> WHAT IS BEING ASKED
Write out the stretch of lines below that begins at the line with "useful for creating" and ends at the line with "yielding more compact diagrams.", including both, exactly as given and nothing more.

> DATASET ENTRIES

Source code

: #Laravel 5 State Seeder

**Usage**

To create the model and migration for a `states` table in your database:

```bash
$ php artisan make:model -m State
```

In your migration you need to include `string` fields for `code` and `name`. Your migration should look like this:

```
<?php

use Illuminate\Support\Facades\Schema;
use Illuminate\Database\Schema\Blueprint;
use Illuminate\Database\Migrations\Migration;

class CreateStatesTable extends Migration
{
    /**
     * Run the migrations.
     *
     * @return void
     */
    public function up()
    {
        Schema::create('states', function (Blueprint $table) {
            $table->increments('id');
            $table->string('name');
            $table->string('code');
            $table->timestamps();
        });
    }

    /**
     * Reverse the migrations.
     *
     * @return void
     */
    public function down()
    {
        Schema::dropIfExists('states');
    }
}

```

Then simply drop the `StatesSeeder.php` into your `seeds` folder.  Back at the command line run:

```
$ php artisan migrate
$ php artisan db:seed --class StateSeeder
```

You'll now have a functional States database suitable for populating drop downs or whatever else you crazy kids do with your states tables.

...

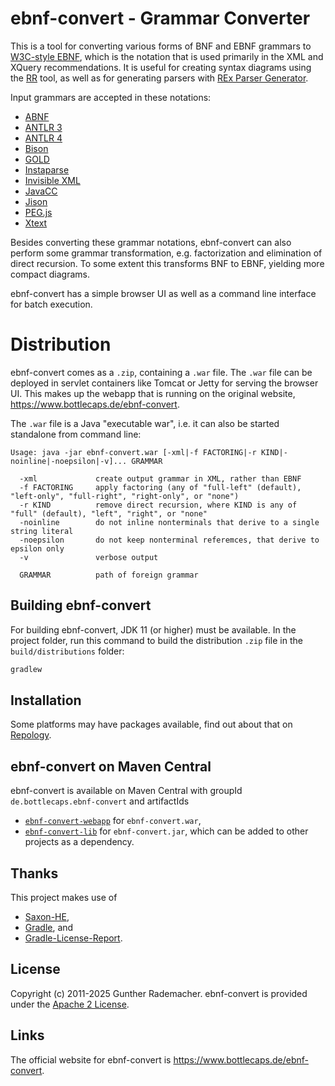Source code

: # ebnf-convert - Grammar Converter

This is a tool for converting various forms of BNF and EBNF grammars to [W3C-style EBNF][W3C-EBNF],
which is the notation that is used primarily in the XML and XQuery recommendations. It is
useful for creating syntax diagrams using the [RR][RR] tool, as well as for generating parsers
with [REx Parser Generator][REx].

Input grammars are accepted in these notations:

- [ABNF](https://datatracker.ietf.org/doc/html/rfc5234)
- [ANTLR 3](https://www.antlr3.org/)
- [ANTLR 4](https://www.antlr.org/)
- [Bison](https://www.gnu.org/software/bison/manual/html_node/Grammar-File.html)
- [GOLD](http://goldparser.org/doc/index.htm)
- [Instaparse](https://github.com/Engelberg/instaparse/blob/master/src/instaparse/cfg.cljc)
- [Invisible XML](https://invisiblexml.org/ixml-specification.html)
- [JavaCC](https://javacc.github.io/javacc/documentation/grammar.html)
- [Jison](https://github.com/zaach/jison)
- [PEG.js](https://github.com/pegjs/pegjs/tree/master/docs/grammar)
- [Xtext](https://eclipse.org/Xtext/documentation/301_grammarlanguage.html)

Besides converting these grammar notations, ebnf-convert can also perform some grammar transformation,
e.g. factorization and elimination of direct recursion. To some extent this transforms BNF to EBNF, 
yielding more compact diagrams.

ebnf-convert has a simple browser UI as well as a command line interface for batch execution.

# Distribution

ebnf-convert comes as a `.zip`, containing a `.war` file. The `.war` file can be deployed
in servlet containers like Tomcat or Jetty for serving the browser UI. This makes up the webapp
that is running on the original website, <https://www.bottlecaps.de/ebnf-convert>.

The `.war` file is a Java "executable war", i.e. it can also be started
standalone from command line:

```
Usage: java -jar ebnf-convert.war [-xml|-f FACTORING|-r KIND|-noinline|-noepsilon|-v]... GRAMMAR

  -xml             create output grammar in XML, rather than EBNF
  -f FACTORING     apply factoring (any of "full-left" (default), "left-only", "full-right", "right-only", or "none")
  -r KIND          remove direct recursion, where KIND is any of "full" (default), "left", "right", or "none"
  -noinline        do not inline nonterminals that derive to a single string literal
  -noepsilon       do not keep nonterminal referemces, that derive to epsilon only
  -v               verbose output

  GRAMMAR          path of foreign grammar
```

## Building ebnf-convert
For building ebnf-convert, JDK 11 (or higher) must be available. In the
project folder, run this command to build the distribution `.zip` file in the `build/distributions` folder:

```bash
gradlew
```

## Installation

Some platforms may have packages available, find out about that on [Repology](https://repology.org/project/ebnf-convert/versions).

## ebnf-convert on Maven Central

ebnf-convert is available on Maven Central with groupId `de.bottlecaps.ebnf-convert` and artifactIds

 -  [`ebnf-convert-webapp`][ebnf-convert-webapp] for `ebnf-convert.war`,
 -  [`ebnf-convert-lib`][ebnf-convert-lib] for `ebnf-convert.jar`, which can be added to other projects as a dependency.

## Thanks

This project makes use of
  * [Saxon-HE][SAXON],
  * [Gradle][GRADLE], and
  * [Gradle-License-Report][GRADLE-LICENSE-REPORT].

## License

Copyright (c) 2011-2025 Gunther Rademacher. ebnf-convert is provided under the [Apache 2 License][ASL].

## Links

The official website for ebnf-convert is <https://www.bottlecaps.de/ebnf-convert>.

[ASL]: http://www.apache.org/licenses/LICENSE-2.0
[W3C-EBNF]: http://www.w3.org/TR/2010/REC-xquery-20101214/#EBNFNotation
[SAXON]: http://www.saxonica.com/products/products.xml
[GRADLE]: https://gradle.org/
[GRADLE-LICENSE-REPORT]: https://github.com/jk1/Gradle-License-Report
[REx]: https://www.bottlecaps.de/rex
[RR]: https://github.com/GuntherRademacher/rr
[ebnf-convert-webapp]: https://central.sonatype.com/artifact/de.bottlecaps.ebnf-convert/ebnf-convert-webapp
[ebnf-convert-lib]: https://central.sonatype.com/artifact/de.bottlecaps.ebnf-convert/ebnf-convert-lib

> SOLUTION TO THE PROBLEM
useful for creating syntax diagrams using the [RR][RR] tool, as well as for generating parsers
with [REx Parser Generator][REx].

Input grammars are accepted in these notations:

- [ABNF](https://datatracker.ietf.org/doc/html/rfc5234)
- [ANTLR 3](https://www.antlr3.org/)
- [ANTLR 4](https://www.antlr.org/)
- [Bison](https://www.gnu.org/software/bison/manual/html_node/Grammar-File.html)
- [GOLD](http://goldparser.org/doc/index.htm)
- [Instaparse](https://github.com/Engelberg/instaparse/blob/master/src/instaparse/cfg.cljc)
- [Invisible XML](https://invisiblexml.org/ixml-specification.html)
- [JavaCC](https://javacc.github.io/javacc/documentation/grammar.html)
- [Jison](https://github.com/zaach/jison)
- [PEG.js](https://github.com/pegjs/pegjs/tree/master/docs/grammar)
- [Xtext](https://eclipse.org/Xtext/documentation/301_grammarlanguage.html)

Besides converting these grammar notations, ebnf-convert can also perform some grammar transformation,
e.g. factorization and elimination of direct recursion. To some extent this transforms BNF to EBNF, 
yielding more compact diagrams.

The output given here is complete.